BEGIN RECORD EXCERPTS

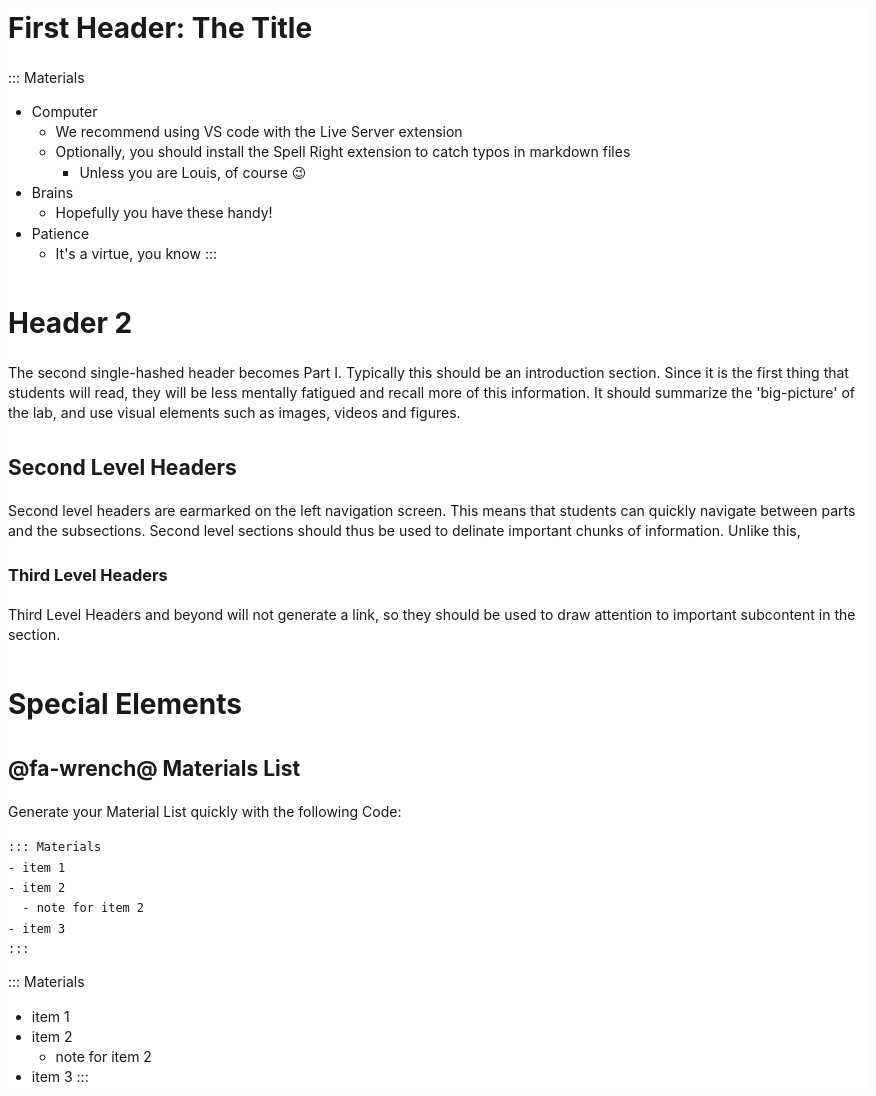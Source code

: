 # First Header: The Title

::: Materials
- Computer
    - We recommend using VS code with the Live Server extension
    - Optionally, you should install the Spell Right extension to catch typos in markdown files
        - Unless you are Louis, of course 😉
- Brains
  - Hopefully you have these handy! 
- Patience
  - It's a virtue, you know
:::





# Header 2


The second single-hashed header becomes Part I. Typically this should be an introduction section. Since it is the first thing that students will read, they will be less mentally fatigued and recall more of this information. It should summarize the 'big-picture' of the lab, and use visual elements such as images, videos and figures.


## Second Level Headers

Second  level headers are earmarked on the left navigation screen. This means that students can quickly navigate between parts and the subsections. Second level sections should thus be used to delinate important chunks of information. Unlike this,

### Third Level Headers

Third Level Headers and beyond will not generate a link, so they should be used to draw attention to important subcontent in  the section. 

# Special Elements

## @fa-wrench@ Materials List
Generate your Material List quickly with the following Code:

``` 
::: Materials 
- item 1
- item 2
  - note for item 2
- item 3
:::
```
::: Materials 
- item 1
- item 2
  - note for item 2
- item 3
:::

END RECORD EXCERPTS
BEGIN RECORD EXCERPTS

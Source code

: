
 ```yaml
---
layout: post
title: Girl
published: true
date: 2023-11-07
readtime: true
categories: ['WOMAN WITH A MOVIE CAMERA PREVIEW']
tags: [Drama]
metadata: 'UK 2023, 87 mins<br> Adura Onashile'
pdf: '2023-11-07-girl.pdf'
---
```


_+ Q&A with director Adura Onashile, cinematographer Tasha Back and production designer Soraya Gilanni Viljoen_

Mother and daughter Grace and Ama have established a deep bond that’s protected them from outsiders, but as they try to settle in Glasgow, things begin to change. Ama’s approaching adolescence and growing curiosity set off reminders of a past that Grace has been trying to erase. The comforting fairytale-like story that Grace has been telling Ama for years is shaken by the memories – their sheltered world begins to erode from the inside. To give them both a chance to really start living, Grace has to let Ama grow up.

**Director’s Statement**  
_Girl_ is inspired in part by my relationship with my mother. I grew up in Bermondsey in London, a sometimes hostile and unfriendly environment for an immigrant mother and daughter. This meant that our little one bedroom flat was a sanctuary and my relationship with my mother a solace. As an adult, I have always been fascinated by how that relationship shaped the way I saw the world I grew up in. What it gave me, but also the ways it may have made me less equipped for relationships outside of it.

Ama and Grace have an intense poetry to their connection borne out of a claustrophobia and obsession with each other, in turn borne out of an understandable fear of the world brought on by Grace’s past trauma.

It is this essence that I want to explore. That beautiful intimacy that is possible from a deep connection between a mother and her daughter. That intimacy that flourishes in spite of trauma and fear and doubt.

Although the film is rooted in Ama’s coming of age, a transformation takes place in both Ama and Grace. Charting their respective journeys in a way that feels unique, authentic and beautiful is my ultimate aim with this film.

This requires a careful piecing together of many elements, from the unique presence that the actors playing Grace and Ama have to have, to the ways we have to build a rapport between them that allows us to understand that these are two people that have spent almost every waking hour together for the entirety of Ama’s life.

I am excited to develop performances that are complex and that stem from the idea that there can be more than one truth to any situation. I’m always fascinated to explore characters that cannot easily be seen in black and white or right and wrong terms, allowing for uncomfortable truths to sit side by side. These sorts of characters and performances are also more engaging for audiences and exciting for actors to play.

END RECORD EXCERPTS

--- WHAT THE TASK ASKS ---
What are the lines, exactly as written above, from the line with "It is this essence" to the line with "This requires a", both included? Output only those.

--- ANSWER TO THIS PROBLEM ---
It is this essence that I want to explore. That beautiful intimacy that is possible from a deep connection between a mother and her daughter. That intimacy that flourishes in spite of trauma and fear and doubt.

Although the film is rooted in Ama’s coming of age, a transformation takes place in both Ama and Grace. Charting their respective journeys in a way that feels unique, authentic and beautiful is my ultimate aim with this film.

This requires a careful piecing together of many elements, from the unique presence that the actors playing Grace and Ama have to have, to the ways we have to build a rapport between them that allows us to understand that these are two people that have spent almost every waking hour together for the entirety of Ama’s life.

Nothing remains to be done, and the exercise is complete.